By nikt nie pozostał w tyle… Drukuj Email
Autor: Piotr Karel   
sobota, 13 lipca 2013 00:00

I nadciągnęli Amalekici, aby walczyć z Izraelem w Refidim. Wtedy rzekł Mojżesz do Jozuego: Wybierz nam mężów i wyrusz do boju z Amalekitami. Jutro ja z laską Bożą w ręku stanę na szczycie wzgórza. Jozue uczynił tak, jak mu rozkazał Mojżesz, i wyruszył do boju z Amalekitami, a Mojżesz, Aaron i Chur weszli na szczyt wzgórza. Dopóki Mojżesz trzymał swoje ręce podniesione do góry, miał przewagę Izrael, a gdy opuszczał ręce, mieli przewagę Amalekici. Lecz ręce Mojżesza zdrętwiały. Wzięli więc kamień i podłożyli pod niego, i usiadł na nim; Aaron zaś i Chur podpierali jego ręce, jeden z tej, drugi z tamtej strony. I tak ręce jego były stale podniesione aż do zachodu słońca. Tak pobił Jozue Amalekitów i ich lud ostrzem miecza. Wtedy rzekł Pan do Mojżesza: Zapisz to dla pamięci w księdze i wbij to w głowę Jozuego, że całkowicie wymażę pamięć o Amalekitach pod niebem. Potem zbudował Mojżesz ołtarz i nazwał go: Pan sztandarem moim! I rzekł: Przyłóż rękę do sztandaru Pana; wojna jest między Panem a Amalekitami z pokolenia w pokolenie! (II Mojż. 17, 8-16)
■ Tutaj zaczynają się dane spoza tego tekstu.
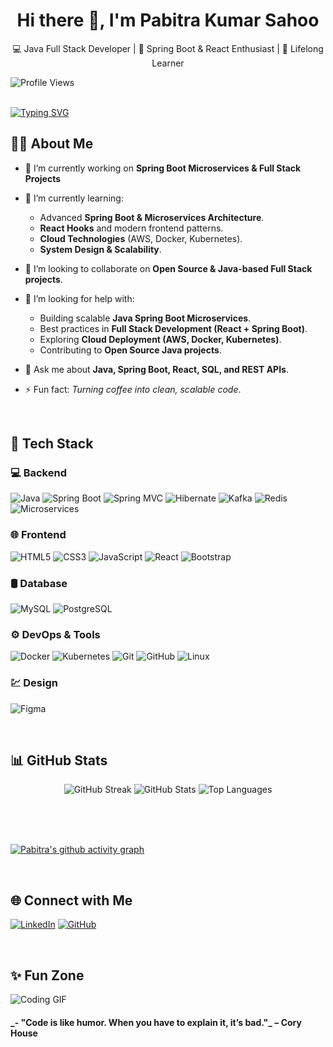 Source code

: <h1 align="center"> Hi there 👋, I'm Pabitra Kumar Sahoo </h1>

<p align="center"> 💻 Java Full Stack Developer | 🚀 Spring Boot & React Enthusiast | 🌱 Lifelong Learner </p>

![Profile Views](https://komarev.com/ghpvc/?username=Pabitra-33&label=Profile%20Views&color=0e75b6&style=flat)
<br><br>

[![Typing SVG](https://readme-typing-svg.herokuapp.com?font=Fira+Code&pause=1000&color=0CF7E6&width=500&lines=Java+Full+Stack+Developer;Spring+Boot+%7C+React+%7C+SQL;Problem+Solver+%7C+Lifelong+Learner;Open+Source+Contributor)](https://git.io/typing-svg) 
<br>

## 🙋‍♂️ About Me

- 🔭 I’m currently working on **Spring Boot Microservices & Full Stack Projects**
  
- 🌱 I’m currently learning:
  - Advanced **Spring Boot & Microservices Architecture**.
  - **React Hooks** and modern frontend patterns.
  - **Cloud Technologies** (AWS, Docker, Kubernetes).
  - **System Design & Scalability**.
    
- 👯 I’m looking to collaborate on **Open Source & Java-based Full Stack projects**.
  
- 🤝 I’m looking for help with:
  - Building scalable **Java Spring Boot Microservices**.
  - Best practices in **Full Stack Development (React + Spring Boot)**.
  - Exploring **Cloud Deployment (AWS, Docker, Kubernetes)**.
  - Contributing to **Open Source Java projects**.
    
- 💬 Ask me about **Java, Spring Boot, React, SQL, and REST APIs**.
  
- ⚡ Fun fact: *Turning coffee into clean, scalable code*.

<br>

## 🚀 Tech Stack

### 💻 Backend
![Java](https://img.shields.io/badge/Java-ED8B00?style=for-the-badge&logo=openjdk&logoColor=white)
![Spring Boot](https://img.shields.io/badge/Spring%20Boot-6DB33F?style=for-the-badge&logo=springboot&logoColor=white)
![Spring MVC](https://img.shields.io/badge/Spring%20MVC-6DB33F?style=for-the-badge&logo=spring&logoColor=white)
![Hibernate](https://img.shields.io/badge/Hibernate-59666C?style=for-the-badge&logo=hibernate&logoColor=white)
![Kafka](https://img.shields.io/badge/Kafka-231F20?style=for-the-badge&logo=apachekafka&logoColor=white)
![Redis](https://img.shields.io/badge/Redis-DC382D?style=for-the-badge&logo=redis&logoColor=white)
![Microservices](https://img.shields.io/badge/Microservices-4285F4?style=for-the-badge&logo=cloud&logoColor=white)
<br>

### 🌐 Frontend
![HTML5](https://img.shields.io/badge/HTML5-E34F26?style=for-the-badge&logo=html5&logoColor=white)
![CSS3](https://img.shields.io/badge/CSS3-1572B6?style=for-the-badge&logo=css3&logoColor=white)
![JavaScript](https://img.shields.io/badge/JavaScript-F7DF1E?style=for-the-badge&logo=javascript&logoColor=black)
![React](https://img.shields.io/badge/React-61DAFB?style=for-the-badge&logo=react&logoColor=black)
![Bootstrap](https://img.shields.io/badge/Bootstrap-563D7C?style=for-the-badge&logo=bootstrap&logoColor=white)
<br>

### 🛢 Database
![MySQL](https://img.shields.io/badge/MySQL-005C84?style=for-the-badge&logo=mysql&logoColor=white)
![PostgreSQL](https://img.shields.io/badge/PostgreSQL-316192?style=for-the-badge&logo=postgresql&logoColor=white)
<br>

### ⚙️ DevOps & Tools
![Docker](https://img.shields.io/badge/Docker-2496ED?style=for-the-badge&logo=docker&logoColor=white)
![Kubernetes](https://img.shields.io/badge/Kubernetes-326CE5?style=for-the-badge&logo=kubernetes&logoColor=white)
![Git](https://img.shields.io/badge/Git-F05032?style=for-the-badge&logo=git&logoColor=white)
![GitHub](https://img.shields.io/badge/GitHub-181717?style=for-the-badge&logo=github&logoColor=white)
![Linux](https://img.shields.io/badge/Linux-FCC624?style=for-the-badge&logo=linux&logoColor=black)
<br>

### 💹 Design
![Figma](https://img.shields.io/badge/Figma-F24E1E?style=for-the-badge&logo=figma&logoColor=white)


<br>

## 📊 GitHub Stats

<p align="center">
  <img src="https://github-readme-streak-stats.herokuapp.com/?user=Pabitra-33&theme=tokyonight" alt="GitHub Streak" />
  <img src="https://github-readme-stats.vercel.app/api?username=Pabitra-33&show_icons=true&theme=tokyonight" alt="GitHub Stats" />
  <img src="https://github-readme-stats.vercel.app/api/top-langs/?username=Pabitra-33&layout=compact&theme=tokyonight&card_width=450" alt="Top Languages" />
</p>  

<br><br><br>

[![Pabitra's github activity graph](https://github-readme-activity-graph.vercel.app/graph?username=Pabitra-33&theme=tokyo-night)](https://github.com/ashutosh00710/github-readme-activity-graph)  

<br>

## 🌐 Connect with Me
[![LinkedIn](https://img.shields.io/badge/LinkedIn-0077B5?style=for-the-badge&logo=linkedin&logoColor=white)]([https://linkedin.com/in/your-link](https://www.linkedin.com/in/pabitra-kumar1412/))  [![GitHub](https://img.shields.io/badge/GitHub-181717?style=for-the-badge&logo=github&logoColor=white)](https://github.com/your-Pabitra-33)  

<br>

## ✨ Fun Zone
![Coding GIF](https://media.giphy.com/media/13HgwGsXF0aiGY/giphy.gif)  

<h4> _- "Code is like humor. When you have to explain it, it’s bad."_ – Cory House</h4>

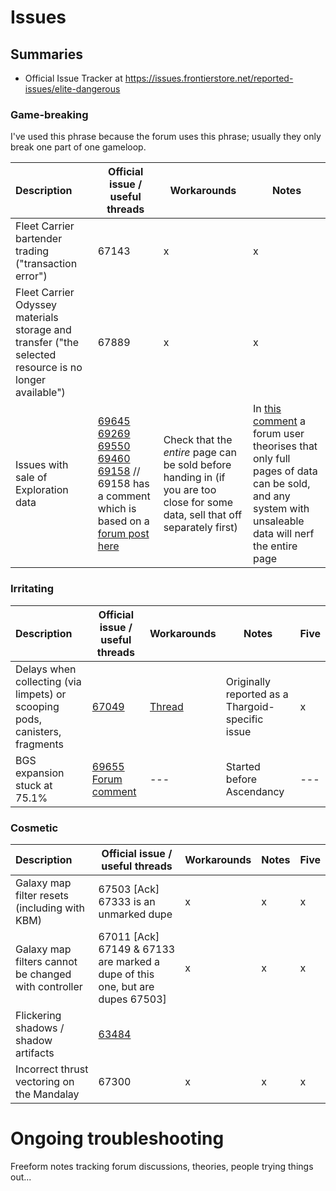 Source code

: # Issues

## Summaries

* Official Issue Tracker at https://issues.frontierstore.net/reported-issues/elite-dangerous

### Game-breaking
I've used this phrase because the forum uses this phrase; usually they only break one part of one gameloop.

| Description | Official issue / useful threads | Workarounds | Notes | 
| :--- | --- | --- | --- |
| Fleet Carrier bartender trading ("transaction error") | 67143 | x | x | 
| Fleet Carrier Odyssey materials storage and transfer ("the selected resource is no longer available") | 67889 | x | x | 
| Issues with sale of Exploration data  | [69645](https://issues.frontierstore.net/issue-detail/69645) [69269](https://issues.frontierstore.net/issue-detail/69269) [69550](https://issues.frontierstore.net/issue-detail/69550) [69460](https://issues.frontierstore.net/issue-detail/69460) [69158](https://issues.frontierstore.net/issue-detail/69158) // 69158 has a comment which is based on a [forum post here](https://forums.frontier.co.uk/threads/elite-dangerous-update-19-02-28-november-2024.630817/post-10498356) | Check that the *entire* page can be sold before handing in (if you are too close for some data, sell that off separately first) | In [this comment](https://forums.frontier.co.uk/threads/elite-dangerous-powerplay-2-0-questions-and-answers.628260/post-10500457) a forum user theorises that only full pages of data can be sold, and any system with unsaleable data will nerf the entire page | 

### Irritating

| Description | Official issue / useful threads | Workarounds | Notes | Five |
| :--- | --- | --- | --- | --- |
| Delays when collecting (via limpets) or scooping pods, canisters, fragments | [67049](https://issues.frontierstore.net/issue-detail/67049) | [Thread](https://forums.frontier.co.uk/threads/collector-limpets-getting-stuck-at-the-cargo-scoop-the-apparent-cause-and-a-workaround.629224/page-2) | Originally reported as a Thargoid-specific issue  | x |
| BGS expansion stuck at 75.1% | [69655](https://issues.frontierstore.net/issue-detail/69655) [Forum comment](https://forums.frontier.co.uk/threads/bgs-since-ascendancy.630600/post-10499834) | --- | Started before Ascendancy | --- |

### Cosmetic

| Description | Official issue / useful threads | Workarounds | Notes | Five |
| :--- | --- | --- | --- | --- |
| Galaxy map filter resets (including with KBM) | 67503 [Ack] 67333 is an unmarked dupe | x | x | x |
| Galaxy map filters cannot be changed with controller  | 67011 [Ack] 67149 & 67133 are marked a dupe of this one, but are dupes 67503]  | x | x | x |
| Flickering shadows / shadow artifacts | [63484](https://issues.frontierstore.net/issue-detail/63484) | | | |
| Incorrect thrust vectoring on the Mandalay | 67300 | x | x | x |


# Ongoing troubleshooting

Freeform notes tracking forum discussions, theories, people trying things out...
Dokładnie cztery rozdziały mianowicie od 15-go do 19-go II księgi Mojżeszowej opisują pierwsze pięćdziesiąt dni Izraela na pustyni. Historia prawdziwej wolności ludu Bożego zaczyna się po zwycięskim przejściu przez Morze Czerwone. Tu stojąc nad drugim brzegiem morza śpiewają pochwalną pieśń zwycięstwa. Wreszcie są całkowicie wolni, tak przynajmniej wtedy sądzili. Raz na zawsze zdołali wyrwać się z reki tych, którzy sprawili im cztero set letnią straszliwą niewolę egipską.

Wojska faraona Bóg zatopił w wodach morza, choć oni sami przeszli je suchą stopą. Co za radość z wybawienia!

Izraelici mogli oglądać prawdziwy cud Pana. Bóg wyrwał ich z mocy faraona, choć wydawało się jeszcze przed momentem, że wszyscy zginą od miecza Egipcjan, którzy ścigając zapędzili lud izraelski - jak mówimy - w kozi róg ( uliczkę bez wyjścia.)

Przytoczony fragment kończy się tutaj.